Testing and execution: You can test or run these functions directly in a pure coding environment without a UI. Alternatively, you can define a flow.flex.yaml file that points to the entry points, enabling the ability to view execution traces, test, and run the app using the Promptflow VS Code Extension.
Customization: Flex Flow is well-suited for developers who want more control over their app logic, allowing for easier customization and integration with advanced Python libraries and workflows.

DAG Flow

Graph-based approach: In DAG Flow, LLM apps are represented as Directed Acyclic Graphs (DAGs). Each function call is a node (referred to as a “tool”) in the DAG, and the flow is constructed by connecting these nodes via input/output dependencies.
Execution order: The flow is executed based on the topology of the DAG, meaning that functions/tools are executed in the proper order, respecting their dependencies. This is managed by the Promptflow executor.
Visualization: A DAG Flow is defined using a flow.dag.yaml file, which can be visualized using the Promptflow VS Code extension, providing a clear view of the app's logic and execution paths.

In summary, Flex Flow offers a code-first development experience with Python, while DAG Flow provides a UI-driven, graph-based approach for managing function dependencies. Both can be used depending on whether you prefer a more hands-on coding experience or a visually guided flow design.
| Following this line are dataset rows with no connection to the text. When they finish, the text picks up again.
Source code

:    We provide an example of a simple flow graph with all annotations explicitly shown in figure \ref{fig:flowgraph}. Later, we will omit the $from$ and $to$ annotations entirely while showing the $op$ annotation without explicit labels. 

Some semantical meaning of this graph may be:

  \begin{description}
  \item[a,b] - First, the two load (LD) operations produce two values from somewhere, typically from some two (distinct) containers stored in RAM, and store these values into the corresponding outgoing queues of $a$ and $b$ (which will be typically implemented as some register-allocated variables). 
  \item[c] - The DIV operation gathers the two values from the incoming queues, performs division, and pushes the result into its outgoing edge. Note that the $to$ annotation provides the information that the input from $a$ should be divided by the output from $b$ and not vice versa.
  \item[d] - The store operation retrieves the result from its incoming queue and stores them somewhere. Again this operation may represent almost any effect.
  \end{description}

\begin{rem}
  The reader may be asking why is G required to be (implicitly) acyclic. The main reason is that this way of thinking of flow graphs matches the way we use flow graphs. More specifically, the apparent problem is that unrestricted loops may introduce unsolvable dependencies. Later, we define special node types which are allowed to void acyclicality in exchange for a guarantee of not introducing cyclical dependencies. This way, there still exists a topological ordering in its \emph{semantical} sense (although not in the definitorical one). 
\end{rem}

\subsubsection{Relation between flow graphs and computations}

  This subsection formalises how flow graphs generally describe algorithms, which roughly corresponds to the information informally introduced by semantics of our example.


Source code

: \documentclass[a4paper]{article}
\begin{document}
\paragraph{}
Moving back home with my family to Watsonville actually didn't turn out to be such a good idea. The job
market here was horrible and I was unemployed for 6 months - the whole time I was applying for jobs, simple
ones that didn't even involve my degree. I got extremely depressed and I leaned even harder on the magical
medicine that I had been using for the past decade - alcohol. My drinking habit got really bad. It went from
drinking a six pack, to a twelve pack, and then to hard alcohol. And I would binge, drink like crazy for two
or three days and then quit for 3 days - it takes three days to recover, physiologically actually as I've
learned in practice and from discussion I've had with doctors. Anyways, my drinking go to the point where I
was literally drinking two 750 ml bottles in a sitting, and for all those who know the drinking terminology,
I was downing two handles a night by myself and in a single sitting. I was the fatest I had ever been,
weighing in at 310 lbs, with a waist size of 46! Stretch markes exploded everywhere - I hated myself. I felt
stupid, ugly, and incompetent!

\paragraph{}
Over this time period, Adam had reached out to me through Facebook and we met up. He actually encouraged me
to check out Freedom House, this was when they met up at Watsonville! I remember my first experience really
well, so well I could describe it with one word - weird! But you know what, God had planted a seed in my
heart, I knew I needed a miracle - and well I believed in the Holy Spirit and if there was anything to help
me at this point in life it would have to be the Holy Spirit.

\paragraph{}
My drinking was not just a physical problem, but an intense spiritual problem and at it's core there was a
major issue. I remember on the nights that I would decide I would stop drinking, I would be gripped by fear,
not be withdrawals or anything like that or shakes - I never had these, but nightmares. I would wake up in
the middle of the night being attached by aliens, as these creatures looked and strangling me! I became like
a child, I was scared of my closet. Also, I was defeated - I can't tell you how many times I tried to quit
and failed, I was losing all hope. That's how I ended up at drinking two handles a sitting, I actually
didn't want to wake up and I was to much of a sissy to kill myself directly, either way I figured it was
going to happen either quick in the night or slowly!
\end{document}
In Promptflow, flows are organized into three types: Standard Flow, Chat Flow, and Evaluation Flow, each serving a different purpose in LLM app development.

1. Standard Flow

Purpose: This is used to develop general-purpose LLM applications.
Structure: Standard Flows are designed to run sequences of operations like processing data, querying LLMs, or interacting with APIs.
Use case: It is ideal for LLM apps that don’t involve conversational input or a chat-based user interface.

2. Chat Flow

Purpose: Specifically designed for developing chat-based LLM applications.
Structure: Chat Flow adds additional support for handling elements specific to conversational AI, such as chat_input, chat_output, and chat_history. This allows developers to build applications that manage conversation history and provide a chat-like experience.
Use case: It’s particularly useful for chatbots or any application where user input/output revolves around dialogue or conversation.
Feature: It provides a sample chat interface during development and a ready-to-deploy chat application template.

3. Evaluation Flow

Purpose: Used to test and evaluate the quality of an LLM application developed through a Standard Flow or Chat Flow.
Structure: Evaluation flows usually process the outputs of the LLM app and compute metrics to assess performance.
Metrics: This can include checking the accuracy of the LLM’s responses, fact-based validation, or other quality measures like fluency or relevance.
Use case: Helps developers determine if their LLM is performing as expected before deployment. For instance, is the response accurate? Does it follow the expected patterns?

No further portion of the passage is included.